* Material provided:
○ ○ ○

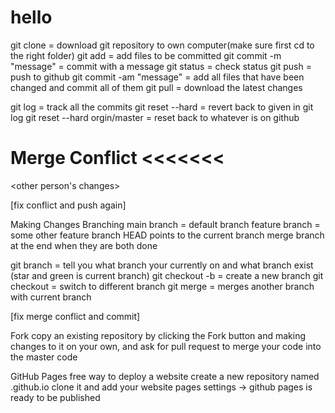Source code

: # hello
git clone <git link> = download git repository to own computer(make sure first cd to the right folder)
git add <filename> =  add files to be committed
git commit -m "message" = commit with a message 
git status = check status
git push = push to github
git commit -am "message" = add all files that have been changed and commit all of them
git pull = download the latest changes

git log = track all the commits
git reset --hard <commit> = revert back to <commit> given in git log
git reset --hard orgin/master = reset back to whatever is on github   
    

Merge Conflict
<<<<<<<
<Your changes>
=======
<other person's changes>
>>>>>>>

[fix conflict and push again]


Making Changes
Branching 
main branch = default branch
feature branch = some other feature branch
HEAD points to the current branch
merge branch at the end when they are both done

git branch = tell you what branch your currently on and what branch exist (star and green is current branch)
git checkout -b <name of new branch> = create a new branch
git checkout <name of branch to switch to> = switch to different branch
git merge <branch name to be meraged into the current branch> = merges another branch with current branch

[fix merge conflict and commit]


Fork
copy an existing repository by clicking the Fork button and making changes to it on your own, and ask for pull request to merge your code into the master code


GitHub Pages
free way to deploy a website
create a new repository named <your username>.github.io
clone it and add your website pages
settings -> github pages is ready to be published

○ ○ ○

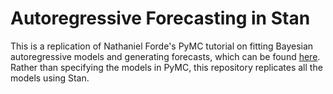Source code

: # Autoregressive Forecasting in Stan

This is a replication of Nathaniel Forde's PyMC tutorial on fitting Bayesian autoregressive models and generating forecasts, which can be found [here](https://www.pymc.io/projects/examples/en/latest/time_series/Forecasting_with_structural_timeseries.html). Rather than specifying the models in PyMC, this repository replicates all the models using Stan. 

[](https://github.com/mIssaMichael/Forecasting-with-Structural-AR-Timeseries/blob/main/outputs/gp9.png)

○ ○ ○

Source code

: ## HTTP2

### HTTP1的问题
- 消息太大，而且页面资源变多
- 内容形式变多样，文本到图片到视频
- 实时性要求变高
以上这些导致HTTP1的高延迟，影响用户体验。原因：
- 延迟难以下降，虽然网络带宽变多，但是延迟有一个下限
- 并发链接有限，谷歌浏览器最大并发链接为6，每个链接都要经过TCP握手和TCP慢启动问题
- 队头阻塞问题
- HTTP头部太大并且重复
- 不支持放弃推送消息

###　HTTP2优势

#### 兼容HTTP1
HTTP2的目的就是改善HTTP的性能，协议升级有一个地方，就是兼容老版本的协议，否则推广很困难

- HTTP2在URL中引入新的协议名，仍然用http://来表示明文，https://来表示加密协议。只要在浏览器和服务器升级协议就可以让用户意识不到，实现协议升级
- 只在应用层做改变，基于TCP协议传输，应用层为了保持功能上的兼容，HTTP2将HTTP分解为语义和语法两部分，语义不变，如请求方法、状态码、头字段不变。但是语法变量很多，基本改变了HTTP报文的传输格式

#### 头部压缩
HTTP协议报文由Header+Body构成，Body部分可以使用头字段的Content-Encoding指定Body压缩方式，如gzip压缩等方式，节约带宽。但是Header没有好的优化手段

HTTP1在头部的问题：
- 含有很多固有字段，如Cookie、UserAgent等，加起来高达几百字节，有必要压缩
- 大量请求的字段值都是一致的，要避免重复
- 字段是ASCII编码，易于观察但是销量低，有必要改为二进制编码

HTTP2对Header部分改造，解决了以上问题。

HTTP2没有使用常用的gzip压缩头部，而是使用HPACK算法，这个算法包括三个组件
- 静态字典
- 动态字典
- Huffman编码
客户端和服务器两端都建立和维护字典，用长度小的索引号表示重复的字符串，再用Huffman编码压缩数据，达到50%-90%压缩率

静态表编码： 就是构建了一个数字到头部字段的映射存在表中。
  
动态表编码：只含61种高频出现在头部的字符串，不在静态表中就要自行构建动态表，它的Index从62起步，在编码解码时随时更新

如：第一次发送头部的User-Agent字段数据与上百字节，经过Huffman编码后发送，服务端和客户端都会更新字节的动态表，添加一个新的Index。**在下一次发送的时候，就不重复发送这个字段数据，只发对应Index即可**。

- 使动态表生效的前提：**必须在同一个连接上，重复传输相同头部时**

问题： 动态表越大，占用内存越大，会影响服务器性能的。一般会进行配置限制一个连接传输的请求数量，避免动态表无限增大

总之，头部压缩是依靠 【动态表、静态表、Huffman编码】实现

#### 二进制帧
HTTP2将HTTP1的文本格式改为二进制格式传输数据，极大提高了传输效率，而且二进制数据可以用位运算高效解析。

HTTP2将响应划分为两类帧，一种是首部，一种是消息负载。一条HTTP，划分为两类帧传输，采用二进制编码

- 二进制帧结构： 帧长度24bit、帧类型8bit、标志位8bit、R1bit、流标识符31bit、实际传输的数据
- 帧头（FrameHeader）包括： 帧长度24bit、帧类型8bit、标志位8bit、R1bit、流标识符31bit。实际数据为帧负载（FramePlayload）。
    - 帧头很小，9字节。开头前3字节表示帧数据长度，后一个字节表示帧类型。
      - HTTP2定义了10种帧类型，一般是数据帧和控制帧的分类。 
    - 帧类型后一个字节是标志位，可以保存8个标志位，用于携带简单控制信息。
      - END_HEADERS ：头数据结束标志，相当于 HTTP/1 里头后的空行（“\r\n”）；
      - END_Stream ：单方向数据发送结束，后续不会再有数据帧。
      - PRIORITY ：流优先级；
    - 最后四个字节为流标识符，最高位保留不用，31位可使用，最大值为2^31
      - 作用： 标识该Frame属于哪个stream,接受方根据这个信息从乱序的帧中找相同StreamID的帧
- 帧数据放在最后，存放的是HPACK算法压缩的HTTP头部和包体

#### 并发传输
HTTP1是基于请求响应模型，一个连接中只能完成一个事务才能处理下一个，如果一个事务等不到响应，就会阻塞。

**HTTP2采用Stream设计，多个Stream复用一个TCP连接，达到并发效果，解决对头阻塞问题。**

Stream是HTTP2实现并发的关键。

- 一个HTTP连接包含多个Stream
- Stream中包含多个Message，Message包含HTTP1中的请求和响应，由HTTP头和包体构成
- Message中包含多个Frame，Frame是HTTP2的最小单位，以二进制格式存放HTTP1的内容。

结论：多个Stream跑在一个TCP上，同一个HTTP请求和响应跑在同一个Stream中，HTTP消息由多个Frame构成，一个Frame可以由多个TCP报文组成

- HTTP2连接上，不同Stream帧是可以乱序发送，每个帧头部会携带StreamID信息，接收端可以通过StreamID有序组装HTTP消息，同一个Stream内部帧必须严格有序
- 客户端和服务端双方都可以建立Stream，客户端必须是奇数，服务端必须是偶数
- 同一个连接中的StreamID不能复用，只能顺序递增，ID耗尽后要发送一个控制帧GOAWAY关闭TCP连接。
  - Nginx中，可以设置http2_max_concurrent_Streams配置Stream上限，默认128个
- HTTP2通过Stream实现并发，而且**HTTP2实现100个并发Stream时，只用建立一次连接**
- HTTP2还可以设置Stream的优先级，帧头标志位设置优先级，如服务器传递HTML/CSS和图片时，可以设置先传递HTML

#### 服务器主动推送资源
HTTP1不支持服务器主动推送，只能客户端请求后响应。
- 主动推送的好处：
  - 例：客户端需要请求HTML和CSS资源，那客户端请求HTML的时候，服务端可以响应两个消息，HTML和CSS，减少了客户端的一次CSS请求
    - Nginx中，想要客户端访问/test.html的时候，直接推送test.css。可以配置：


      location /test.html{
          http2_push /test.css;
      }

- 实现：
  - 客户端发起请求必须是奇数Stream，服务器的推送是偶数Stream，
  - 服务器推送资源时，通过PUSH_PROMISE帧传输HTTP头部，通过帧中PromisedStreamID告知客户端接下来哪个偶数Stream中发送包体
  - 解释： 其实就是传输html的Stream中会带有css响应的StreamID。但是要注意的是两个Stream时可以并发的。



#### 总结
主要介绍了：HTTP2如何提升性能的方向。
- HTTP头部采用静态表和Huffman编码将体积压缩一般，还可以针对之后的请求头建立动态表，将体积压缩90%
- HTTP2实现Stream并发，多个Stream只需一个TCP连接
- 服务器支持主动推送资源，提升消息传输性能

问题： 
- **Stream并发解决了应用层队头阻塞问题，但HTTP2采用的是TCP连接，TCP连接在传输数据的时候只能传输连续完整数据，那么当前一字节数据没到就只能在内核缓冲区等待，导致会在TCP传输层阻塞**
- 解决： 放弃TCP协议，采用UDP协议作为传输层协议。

○ ○ ○

* Exercise directions: Above this instruction are the records; retype exactly the lines from the one containing "[fix conflict and push again]" up to and including the one containing "settings -> github".

* Task answer:
[fix conflict and push again]


Making Changes
Branching 
main branch = default branch
feature branch = some other feature branch
HEAD points to the current branch
merge branch at the end when they are both done

git branch = tell you what branch your currently on and what branch exist (star and green is current branch)
git checkout -b <name of new branch> = create a new branch
git checkout <name of branch to switch to> = switch to different branch
git merge <branch name to be meraged into the current branch> = merges another branch with current branch

[fix merge conflict and commit]


Fork
copy an existing repository by clicking the Fork button and making changes to it on your own, and ask for pull request to merge your code into the master code


GitHub Pages
free way to deploy a website
create a new repository named <your username>.github.io
clone it and add your website pages
settings -> github pages is ready to be published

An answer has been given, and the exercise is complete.